A sensitive gold nanoparticles sensing platform based on resonance energy transfer for chemiluminescence light on detection of biomolecules

In this article, we report a gold nanoparticles (AuNPs) sensing platform based on chemiluminescence resonance energy transfer (CRET) for light on detection of biomolecules. In designing such a CRET-based biosensing platform, the aptamer was first covalently labeled with a chemiluminescent reagent, N-(4-aminobutyl)-N-ethylisoluminol (ABEI). The ABEI labeled aptamer was then hybridized with AuNPs functionalized ssDNA which was complementary to the aptamer, obtaining the aptasensor. The CRET between ABEI and AuNPs in the aptasensor led to the CL quenching of ABEI. In the presence of a target analyte, it formed a complex with aptamer, and released ABEI-aptamer from AuNPs surface that resulted in CL recovery of ABEI. To test this design, a thrombin (used as a model analyte) aptasensor was prepared and evaluated.
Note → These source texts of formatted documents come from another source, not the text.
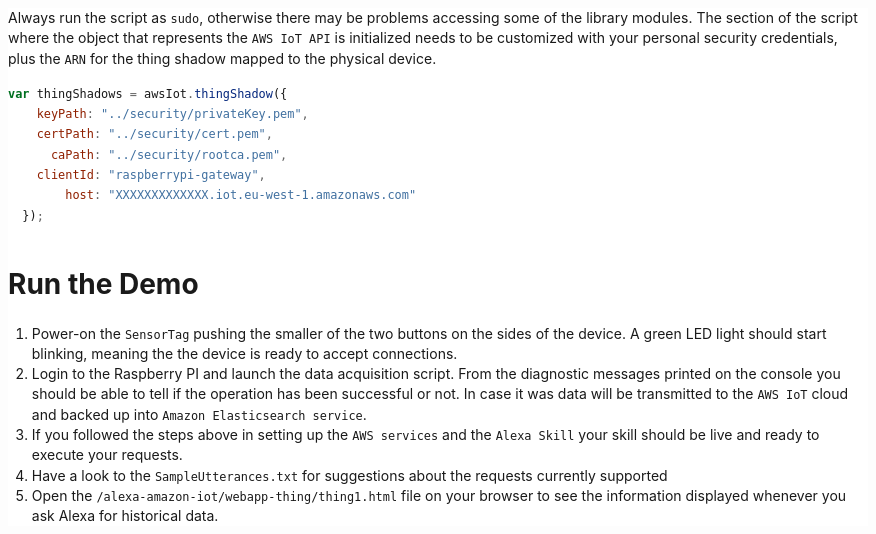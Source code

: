 Always run the script as `sudo`, otherwise there may be problems accessing some of the library modules.
The section of the script where the object that represents the `AWS IoT API` is initialized needs to be customized with your personal security credentials, plus the `ARN` for the thing shadow mapped to the physical device.
```js
var thingShadows = awsIot.thingShadow({
    keyPath: "../security/privateKey.pem",
    certPath: "../security/cert.pem",
      caPath: "../security/rootca.pem",
    clientId: "raspberrypi-gateway",
        host: "XXXXXXXXXXXXX.iot.eu-west-1.amazonaws.com"
  });
```

# Run the Demo
1. Power-on the `SensorTag` pushing the smaller of the two buttons on the sides of the device. A green LED light should start blinking, meaning the the device is ready to accept connections.
2. Login to the Raspberry PI and launch the data acquisition script. From the diagnostic messages printed on the console you should be able to tell if the operation has been successful or not. In case it was data will be transmitted to the `AWS IoT` cloud and backed up into `Amazon Elasticsearch service`.
3. If you followed the steps above in setting up the `AWS services` and the `Alexa Skill` your skill should be live and ready to execute your requests.
4. Have a look to the `SampleUtterances.txt` for suggestions about the requests currently supported
5. Open the `/alexa-amazon-iot/webapp-thing/thing1.html` file on your browser to see the information displayed whenever you ask Alexa for historical data.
The results indicate that the proposed approach is simple and provided a linear range of 50–550 pM for thrombin detection with a detection limit of 15 pM. This new methodology can be easily extended to assay other biomolecules by simply changing the recognition sequence with the substrate aptamer.

► A new aptamer chemiluminescence nanosensor was proposed. ► The design principle was based on CRET between ABEI and AuNPs. ► This design provides a new method for the preparation of chemiluminescence sensor. ► The nanosensor exhibited high sensitivity and selectivity for thrombin detection.